In other words, the study concluded that even people who have moderate contact with Mormons can quickly — and permanently — be dissuaded from supporting Romney by hearing negative information about the candidate's Mormonism.
"When compared to those who either know a Mormon well or not at all," the study said, "people with a (passing) Mormon acquaintance react to the Not Christian claim with roughly the same intensity as people who have no contact with Mormons (and) are not reassured by positive information about the Mormon religion — just as voters with sustained contact are not affected by information about Mormonism."
The study is based on data collected in 2008 during Romney's first presidential run. Earlier drafts of the paper were circulated in 2009, but the paper only recently finished its peer-review process. Monson said that, in the interim, new issues have arisen that affect the extent to which Romney's religion will be an issue in the upcoming general election.

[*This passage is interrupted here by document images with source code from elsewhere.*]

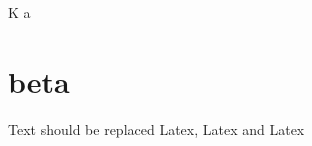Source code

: \def\replace#1#2#3{
	\def\tmp##1#2{##1#3\tmp}
	\tmp#1\stopreplace#2\stopreplace}
\def\stopreplace#1\stopreplace{}

K
\newpage
{}
a
\newpage
\section{beta}

\replace{Text should be replaced here, here and here}{here}{Latex}
\replace{Pablo|P}{|}{\\}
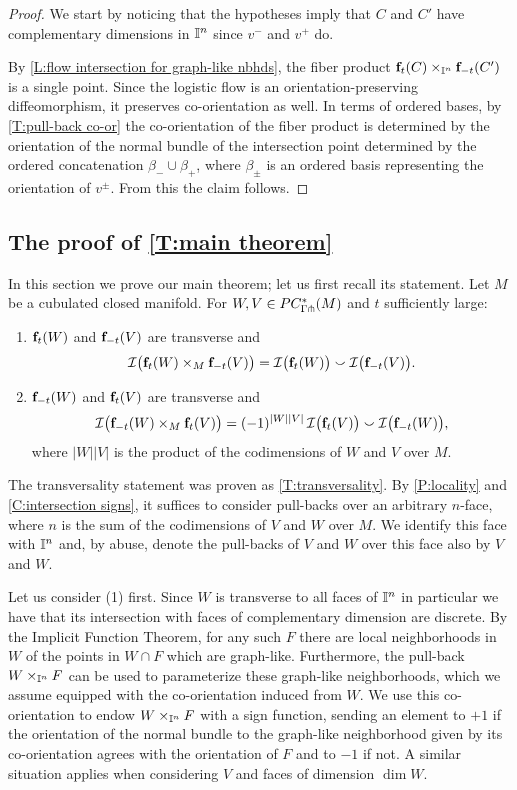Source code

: \begin{proof}
	We start by noticing that the hypotheses imply that $C$ and $C'$ have complementary dimensions in $\mathbb{I}^n$ since $v^-$ and $v^+$ do.

	By \cref{L:flow intersection for graph-like nbhds}, the fiber product $\mathbf{f}_t(C) \times_{\mathbb{I}^n} \mathbf{f}_{-t}(C^\prime)$ is a single point.
	Since the logistic flow is an orientation-preserving diffeomorphism, it preserves co-orientation as well.
	In terms of ordered bases, by \cref{T:pull-back co-or} the co-orientation of the fiber product is determined by the orientation of the normal bundle of the intersection point determined by the ordered concatenation $\beta_- \cup \beta_+$, where $\beta_\pm$ is an ordered basis representing the orientation of $v^\pm$.
	From this the claim follows.
\end{proof}

\subsection{The proof of \cref{T:main theorem}}

In this section we prove our main theorem; let us first recall its statement.
Let $M$ be a cubulated closed manifold.
For $W, V \in PC_{\Gamma\pitchfork}^*(M)$ and $t$ sufficiently large:
\begin{enumerate}
	\item $\mathbf{f}_t(W)$ and $\mathbf{f}_{-t}(V)$ are transverse and
	\[
	\mathcal{I} \big( \mathbf{f}_t(W) \times_M \mathbf{f}_{-t}(V) \big) =
	\mathcal{I} \big( \mathbf{f}_t(W) \big) \smallsmile \mathcal{I} \big( \mathbf{f}_{-t}(V) \big).
	\]
	\item $\mathbf{f}_{-t}(W)$ and $\mathbf{f}_t(V)$ are transverse and
	\[
	\mathcal{I} \big( \mathbf{f}_{-t}(W) \times_M \mathbf{f}_t(V) \big) =
	(-1)^{|W||V|} \, \mathcal{I} \big( \mathbf{f}_t(V) \big) \smallsmile \mathcal{I} \big( \mathbf{f}_{-t}(W) \big),
	\]
	where $|W||V|$ is the product of the codimensions of $W$ and $V$ over $M$.
\end{enumerate}

The transversality statement was proven as \cref{T:transversality}.
By \cref{P:locality} and \cref{C:intersection signs}, it suffices to consider pull-backs over an arbitrary $n$-face, where $n$ is the sum of the codimensions of $V$ and $W$ over $M$.
We identify this face with $\mathbb{I}^n$ and, by abuse, denote the pull-backs of $V$ and $W$ over this face also by $V$ and $W$.

Let us consider (1) first.
Since $W$ is transverse to all faces of $\mathbb{I}^n$ in particular we have that its intersection with faces of complementary dimension are discrete.
By the Implicit Function Theorem, for any such $F$ there are local neighborhoods in $W$ of the points in $W \cap F$ which are graph-like.
Furthermore, the pull-back $W \times_{\mathbb{I}^n} F$ can be used to parameterize these graph-like neighborhoods, which we assume equipped with the co-orientation induced from $W$.
We use this co-orientation to endow $W \times_{\mathbb{I}^n} F$ with a sign function,
sending an element to $+1$ if the orientation of the normal bundle to the graph-like neighborhood given by its co-orientation agrees
with the orientation of $F$ and to $-1$ if not.
A similar situation applies when considering $V$ and faces of dimension $\dim W$.

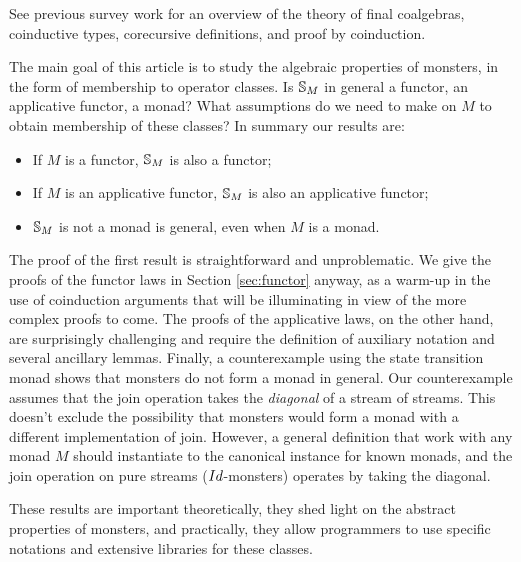 See previous survey work \cite{capretta:2011} for an overview of the theory of final coalgebras, coinductive types, corecursive definitions, and proof by coinduction.

The main goal of this article is to study the algebraic properties of monsters, in the form of membership to operator classes.
Is $\mathbb{S}_{M}$ in general a functor, an applicative functor, a monad?
What assumptions do we need to make on $M$ to obtain membership of these classes?
In summary our results are:
\begin{itemize}
\item If $M$ is a functor, $\mathbb{S}_{M}$ is also a functor;
\item If $M$ is an applicative functor, $\mathbb{S}_{M}$ is also an applicative functor;
\item $\mathbb{S}_{M}$ is not a monad is general, even when $M$ is a monad.
\end{itemize}

The proof of the first result is straightforward and unproblematic.
We give the proofs of the functor laws in Section \ref{sec:functor} anyway, as a warm-up in the use of coinduction arguments that will be illuminating in view of the more complex proofs to come.
The proofs of the applicative laws, on the other hand, are surprisingly challenging and require the definition of auxiliary notation and several ancillary lemmas.
Finally, a counterexample using the state transition monad shows that monsters do not form a monad in general. Our counterexample assumes that the join operation takes the {\em diagonal} of a stream of streams.
This doesn't exclude the possibility that monsters would form a monad with a different implementation of join.
However, a general definition that work with any monad $M$ should instantiate to the canonical instance for known monads, and the join operation on pure streams ($\Id$-monsters) operates by taking the diagonal.

These results are important theoretically, they shed light on the abstract properties of monsters, and practically, they allow programmers to use specific notations and extensive libraries for these classes.
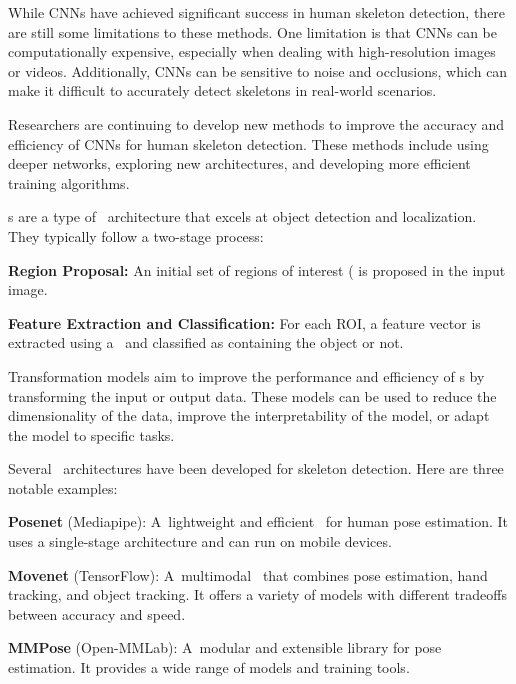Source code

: 
While CNNs have achieved significant success in human skeleton detection, there are still some limitations to these methods. One limitation is that CNNs can be computationally expensive, especially when dealing with high-resolution images or videos. Additionally, CNNs can be sensitive to noise and occlusions, which can make it difficult to accurately detect skeletons in real-world scenarios.

Researchers are continuing to develop new methods to improve the accuracy and efficiency of CNNs for human skeleton detection. These methods include using deeper networks, exploring new architectures, and developing more efficient training algorithms.

\RCNN\-s  are a type of \NN\ architecture that excels at object detection and localization. They typically follow a two-stage process:

\startitemize[1]
    \item {\bf Region Proposal:} An initial set of regions of interest  (\ROI\) is proposed in the input image.
    \item {\bf Feature Extraction and Classification:} For each ROI, a feature vector is extracted using a \CNN\ and classified as containing the object or not.
\stopitemize

Transformation models aim to improve the performance and efficiency of \NN\-s by transforming the input or output data. These models can be used to reduce the dimensionality of the data, improve the interpretability of the model, or adapt the model to specific tasks.

Several \NN\ architectures have been developed for skeleton detection. Here are three notable examples:

\startitemize[n]
    \item {\bf Posenet} (Mediapipe): A~lightweight and efficient \NN\ for human pose estimation. It uses a single-stage architecture and can run on mobile devices.
    \item {\bf Movenet} (TensorFlow): A~multimodal \NN\ that combines pose estimation, hand tracking, and object tracking. It offers a variety of models with different tradeoffs between accuracy and speed.
    \item {\bf MMPose} (Open-MMLab): A~modular and extensible library for pose estimation. It provides a wide range of models and training tools.
\stopitemize

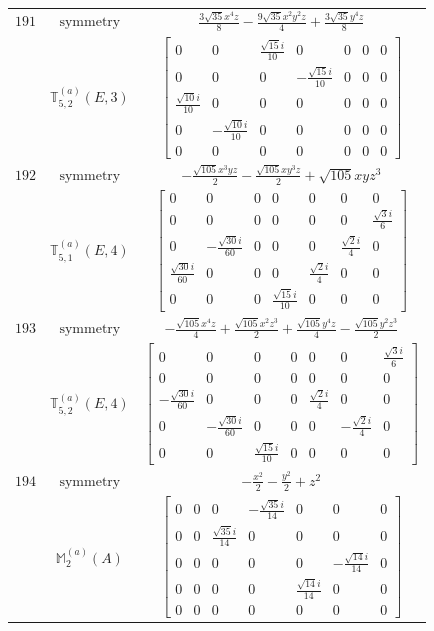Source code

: \documentclass[fleqn,8pt,landscape]{jsarticle}
\begin{document}
\begin{longtable}{ccc}
$ 191 $ & $ \text{symmetry} $ & $ \frac{3 \sqrt{35} x^{4} z}{8} - \frac{9 \sqrt{35} x^{2} y^{2} z}{4} + \frac{3 \sqrt{35} y^{4} z}{8} $ \\
$  $ & $ \mathbb{T}_{5,2}^{(a)}(E,3) $ & $ \begin{bmatrix} 0 & 0 & \frac{\sqrt{15} i}{10} & 0 & 0 & 0 & 0 \\ 0 & 0 & 0 & - \frac{\sqrt{15} i}{10} & 0 & 0 & 0 \\ \frac{\sqrt{10} i}{10} & 0 & 0 & 0 & 0 & 0 & 0 \\ 0 & - \frac{\sqrt{10} i}{10} & 0 & 0 & 0 & 0 & 0 \\ 0 & 0 & 0 & 0 & 0 & 0 & 0 \end{bmatrix} $ \\ \hline
$ 192 $ & $ \text{symmetry} $ & $ - \frac{\sqrt{105} x^{3} y z}{2} - \frac{\sqrt{105} x y^{3} z}{2} + \sqrt{105} x y z^{3} $ \\
$  $ & $ \mathbb{T}_{5,1}^{(a)}(E,4) $ & $ \begin{bmatrix} 0 & 0 & 0 & 0 & 0 & 0 & 0 \\ 0 & 0 & 0 & 0 & 0 & 0 & \frac{\sqrt{3} i}{6} \\ 0 & - \frac{\sqrt{30} i}{60} & 0 & 0 & 0 & \frac{\sqrt{2} i}{4} & 0 \\ \frac{\sqrt{30} i}{60} & 0 & 0 & 0 & \frac{\sqrt{2} i}{4} & 0 & 0 \\ 0 & 0 & 0 & \frac{\sqrt{15} i}{10} & 0 & 0 & 0 \end{bmatrix} $ \\ \hline
$ 193 $ & $ \text{symmetry} $ & $ - \frac{\sqrt{105} x^{4} z}{4} + \frac{\sqrt{105} x^{2} z^{3}}{2} + \frac{\sqrt{105} y^{4} z}{4} - \frac{\sqrt{105} y^{2} z^{3}}{2} $ \\
$  $ & $ \mathbb{T}_{5,2}^{(a)}(E,4) $ & $ \begin{bmatrix} 0 & 0 & 0 & 0 & 0 & 0 & \frac{\sqrt{3} i}{6} \\ 0 & 0 & 0 & 0 & 0 & 0 & 0 \\ - \frac{\sqrt{30} i}{60} & 0 & 0 & 0 & \frac{\sqrt{2} i}{4} & 0 & 0 \\ 0 & - \frac{\sqrt{30} i}{60} & 0 & 0 & 0 & - \frac{\sqrt{2} i}{4} & 0 \\ 0 & 0 & \frac{\sqrt{15} i}{10} & 0 & 0 & 0 & 0 \end{bmatrix} $ \\ \hline
$ 194 $ & $ \text{symmetry} $ & $ - \frac{x^{2}}{2} - \frac{y^{2}}{2} + z^{2} $ \\
$  $ & $ \mathbb{M}_{2}^{(a)}(A) $ & $ \begin{bmatrix} 0 & 0 & 0 & - \frac{\sqrt{35} i}{14} & 0 & 0 & 0 \\ 0 & 0 & \frac{\sqrt{35} i}{14} & 0 & 0 & 0 & 0 \\ 0 & 0 & 0 & 0 & 0 & - \frac{\sqrt{14} i}{14} & 0 \\ 0 & 0 & 0 & 0 & \frac{\sqrt{14} i}{14} & 0 & 0 \\ 0 & 0 & 0 & 0 & 0 & 0 & 0 \end{bmatrix} $ \\ \hline

\end{longtable}
\end{document}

"The evidence is clear that (Romney's religion) was a problem in 2008," Monson said. "But we're facing a different context now where he's the presumptive nominee. You've got voters that reacted negatively before that may be changing their calculation given the alternatives they face, given the state of the economy and so on.
"The news headline is that (Romney) hasn't broken through the stained-glass ceiling yet — but he's closer than he got last time."
In November 2009, the three authors jointly published an op-ed piece in USA Today summarizing aspects of their preliminary findings that carried through to the final draft of their paper.
"Our study suggests that Romney's supporters would do well to encourage those who are troubled by his faith to become better informed about Mormonism," the three men wrote for USA Today. "Such a discussion would likely help Romney: Information helps and ignorance hurts his chances. More important, it would help broaden religious tolerance in America."
Last week, the nonpartisan Brookings Institution published a report that arrived at a similar conclusion as Monson's contemporary analysis. Specifically, the Brookings research suggested Romney's religion wouldn't affect American voters in a general election where the two choices for president are the presumptive Republican presidential nominee and his incumbent opponent, Obama.